Millennium (formerly Millennium Roller Coaster) is a roller coaster at Fantasy Island in Ingoldmells, United Kingdom. It was built by Vekoma, a Dutch roller coaster manufacturer, to celebrate the arrival of the new millennium but despite its name, was opened in May 1999. It was Fantasy Island's first "Extreme Thrill Ride", and circles the park's signature pyramid structure.

==Layout and operation==
Constructed - and correspondingly named - ahead of the new millennium in 1999, the ride features a vertical loop, a sidewinder and an additional vertical loop. It finishes in a low helix, which swoops down to a level just above head height of those in the amusement park, frequently startling the unsuspecting public. Some of Millennium's track is intertwined with The Odyssey's track supports, providing some Headchoppers especially when near the Odyssey's supports.

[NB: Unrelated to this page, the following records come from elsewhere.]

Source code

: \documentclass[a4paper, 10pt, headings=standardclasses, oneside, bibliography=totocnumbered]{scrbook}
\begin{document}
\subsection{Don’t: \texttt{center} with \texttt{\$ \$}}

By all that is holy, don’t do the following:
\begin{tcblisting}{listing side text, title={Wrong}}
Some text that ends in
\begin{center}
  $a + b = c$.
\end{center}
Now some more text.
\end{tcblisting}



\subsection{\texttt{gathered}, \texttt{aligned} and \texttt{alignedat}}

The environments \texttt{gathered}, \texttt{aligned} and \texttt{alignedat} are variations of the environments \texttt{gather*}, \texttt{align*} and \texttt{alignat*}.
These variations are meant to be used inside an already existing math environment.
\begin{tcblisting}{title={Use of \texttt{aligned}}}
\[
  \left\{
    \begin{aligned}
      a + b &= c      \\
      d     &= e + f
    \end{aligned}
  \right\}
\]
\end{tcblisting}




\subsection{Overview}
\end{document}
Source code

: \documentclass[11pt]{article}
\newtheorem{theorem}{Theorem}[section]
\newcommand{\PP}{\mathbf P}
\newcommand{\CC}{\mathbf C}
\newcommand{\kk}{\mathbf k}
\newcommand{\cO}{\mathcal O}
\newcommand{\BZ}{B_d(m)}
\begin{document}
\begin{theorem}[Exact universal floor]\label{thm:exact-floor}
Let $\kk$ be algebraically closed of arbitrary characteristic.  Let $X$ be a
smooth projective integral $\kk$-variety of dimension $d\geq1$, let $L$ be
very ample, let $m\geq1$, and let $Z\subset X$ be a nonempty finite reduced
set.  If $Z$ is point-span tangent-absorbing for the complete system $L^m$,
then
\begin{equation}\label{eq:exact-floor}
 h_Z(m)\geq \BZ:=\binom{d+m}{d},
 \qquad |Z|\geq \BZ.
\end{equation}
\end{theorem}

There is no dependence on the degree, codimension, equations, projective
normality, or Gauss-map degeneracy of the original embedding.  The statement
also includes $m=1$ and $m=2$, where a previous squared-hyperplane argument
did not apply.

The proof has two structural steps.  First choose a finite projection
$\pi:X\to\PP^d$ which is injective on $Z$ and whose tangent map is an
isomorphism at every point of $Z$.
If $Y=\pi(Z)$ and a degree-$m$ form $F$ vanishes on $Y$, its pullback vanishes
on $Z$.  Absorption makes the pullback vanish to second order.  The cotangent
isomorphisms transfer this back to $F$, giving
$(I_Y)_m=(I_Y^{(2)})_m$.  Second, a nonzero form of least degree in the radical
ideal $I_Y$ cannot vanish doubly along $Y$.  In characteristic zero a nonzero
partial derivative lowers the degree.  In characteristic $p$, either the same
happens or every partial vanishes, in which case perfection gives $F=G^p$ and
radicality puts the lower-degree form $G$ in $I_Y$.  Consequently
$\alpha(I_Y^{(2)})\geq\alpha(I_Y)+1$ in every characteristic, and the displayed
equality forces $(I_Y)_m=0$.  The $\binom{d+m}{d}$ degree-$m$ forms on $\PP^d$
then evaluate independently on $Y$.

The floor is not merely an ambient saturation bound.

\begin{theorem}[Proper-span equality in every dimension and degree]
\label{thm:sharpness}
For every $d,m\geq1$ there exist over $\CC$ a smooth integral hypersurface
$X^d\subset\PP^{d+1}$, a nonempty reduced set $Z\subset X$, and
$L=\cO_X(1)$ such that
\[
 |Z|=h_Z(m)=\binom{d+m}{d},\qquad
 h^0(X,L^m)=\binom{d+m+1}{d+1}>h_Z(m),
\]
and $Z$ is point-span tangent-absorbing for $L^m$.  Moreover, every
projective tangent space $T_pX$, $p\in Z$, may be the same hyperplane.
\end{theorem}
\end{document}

Like the adjacent Odyssey rollercoaster, Millennium is also affected by high winds (though not as significantly as the Odyssey) and so in the case of bad weather or high winds Millennium may not operate.

With a top speed of 55.9 mph, it is the seventh fastest roller coaster in the UK. It is also the fifth tallest roller coaster in Britain, with a maximum height of 45.5 metres.

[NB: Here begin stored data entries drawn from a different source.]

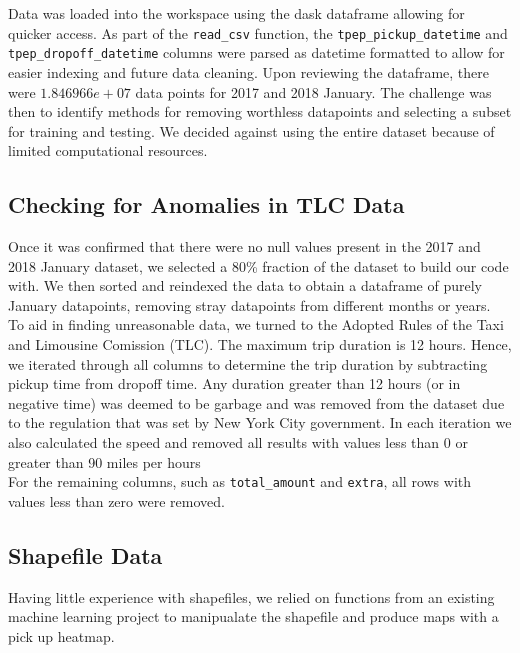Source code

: \documentclass[journal, 12pt]{IEEEtran}
\newcommand{\cc}[1]{\texttt{#1}}
\begin{document}
\noindent Data was loaded into the workspace using the dask dataframe allowing for quicker access. As part of the \cc{read\_csv} function, the  \cc{tpep\_pickup\_datetime} and \cc{tpep\_dropoff\_datetime} columns were parsed as datetime formatted to allow for easier indexing and future data cleaning. Upon reviewing the dataframe, there were $1.846966e+07$ data points for 2017 and 2018 January. The challenge was then to identify methods for removing worthless datapoints and selecting a subset for training and testing. We decided against using the entire dataset because of limited computational resources. 

\subsection{Checking for Anomalies in TLC Data}

\noindent Once it was confirmed that there were no null values present in the 2017 and 2018 January dataset, we selected a 80\% fraction of the dataset to build our code with. We then sorted and reindexed the data to obtain a dataframe of purely January datapoints, removing stray datapoints from different months or years.\\

\noindent To aid in finding unreasonable data, we turned to the Adopted Rules of the Taxi and Limousine Comission (TLC). The maximum trip duration is 12 hours. Hence, we iterated through all columns to determine the trip duration by subtracting pickup time from dropoff time. Any duration greater than 12 hours (or in negative time) was deemed to be garbage and was removed from the dataset due to the regulation that was set by New York City government. In each iteration we also calculated the speed and removed all results with values less than 0 or greater than 90 miles per hours\\

\noindent For the remaining columns, such as \cc{total\_amount} and \cc{extra}, all rows with values less than zero were removed. 

\subsection{Shapefile Data}

\noindent Having little experience with shapefiles, we relied on functions from an existing machine learning project to manipualate the shapefile and produce maps with a pick up heatmap. 
\end{document}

For years its striking yellow and red paintwork could be seen from several miles away. For the 2018 season opening the ride was given a new train repaint and completely repainted. The track is now purple with green supports and the queue line is now in the Pyramd complex and features LED strip lights down both sides.

In 2011, a man continuously rode Millennium 140 times over two days in order to raise fund for charity.